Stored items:
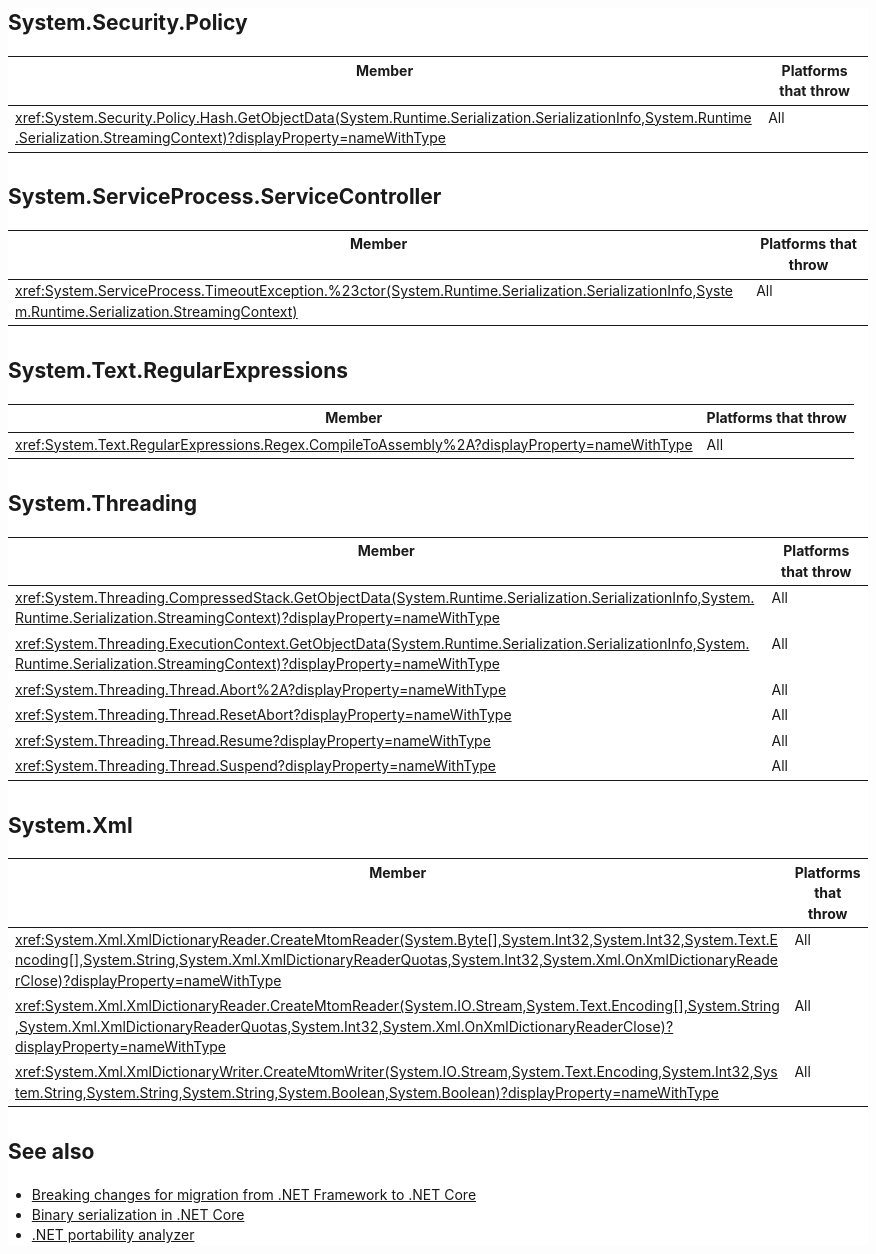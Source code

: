 ## System.Security.Policy

| Member | Platforms that throw |
|--------|----------------------|
| <xref:System.Security.Policy.Hash.GetObjectData(System.Runtime.Serialization.SerializationInfo,System.Runtime.Serialization.StreamingContext)?displayProperty=nameWithType> | All |

## System.ServiceProcess.ServiceController

| Member | Platforms that throw |
|--------|----------------------|
| <xref:System.ServiceProcess.TimeoutException.%23ctor(System.Runtime.Serialization.SerializationInfo,System.Runtime.Serialization.StreamingContext)> | All |

## System.Text.RegularExpressions

| Member | Platforms that throw |
|--------|----------------------|
| <xref:System.Text.RegularExpressions.Regex.CompileToAssembly%2A?displayProperty=nameWithType> | All |

## System.Threading

| Member | Platforms that throw |
|--------|----------------------|
| <xref:System.Threading.CompressedStack.GetObjectData(System.Runtime.Serialization.SerializationInfo,System.Runtime.Serialization.StreamingContext)?displayProperty=nameWithType> | All |
| <xref:System.Threading.ExecutionContext.GetObjectData(System.Runtime.Serialization.SerializationInfo,System.Runtime.Serialization.StreamingContext)?displayProperty=nameWithType> | All |
| <xref:System.Threading.Thread.Abort%2A?displayProperty=nameWithType> | All |
| <xref:System.Threading.Thread.ResetAbort?displayProperty=nameWithType> | All |
| <xref:System.Threading.Thread.Resume?displayProperty=nameWithType> | All |
| <xref:System.Threading.Thread.Suspend?displayProperty=nameWithType> | All |

## System.Xml

| Member | Platforms that throw |
|--------|----------------------|
| <xref:System.Xml.XmlDictionaryReader.CreateMtomReader(System.Byte[],System.Int32,System.Int32,System.Text.Encoding[],System.String,System.Xml.XmlDictionaryReaderQuotas,System.Int32,System.Xml.OnXmlDictionaryReaderClose)?displayProperty=nameWithType> | All |
| <xref:System.Xml.XmlDictionaryReader.CreateMtomReader(System.IO.Stream,System.Text.Encoding[],System.String,System.Xml.XmlDictionaryReaderQuotas,System.Int32,System.Xml.OnXmlDictionaryReaderClose)?displayProperty=nameWithType> | All |
| <xref:System.Xml.XmlDictionaryWriter.CreateMtomWriter(System.IO.Stream,System.Text.Encoding,System.Int32,System.String,System.String,System.String,System.Boolean,System.Boolean)?displayProperty=nameWithType> | All |

## See also

- [Breaking changes for migration from .NET Framework to .NET Core](fx-core.md)
- [Binary serialization in .NET Core](/previous-versions/dotnet/fundamentals/serialization/binary/binary-serialization#net-core)
- [.NET portability analyzer](../../standard/analyzers/portability-analyzer.md)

◆ **WORK TO BE COMPLETED**: Look through the entries and return each line that has the word "OnXmlDictionaryReaderClose" in it.

◆ **SOLUTION**:
| <xref:System.Xml.XmlDictionaryReader.CreateMtomReader(System.Byte[],System.Int32,System.Int32,System.Text.Encoding[],System.String,System.Xml.XmlDictionaryReaderQuotas,System.Int32,System.Xml.OnXmlDictionaryReaderClose)?displayProperty=nameWithType> | All |
| <xref:System.Xml.XmlDictionaryReader.CreateMtomReader(System.IO.Stream,System.Text.Encoding[],System.String,System.Xml.XmlDictionaryReaderQuotas,System.Int32,System.Xml.OnXmlDictionaryReaderClose)?displayProperty=nameWithType> | All |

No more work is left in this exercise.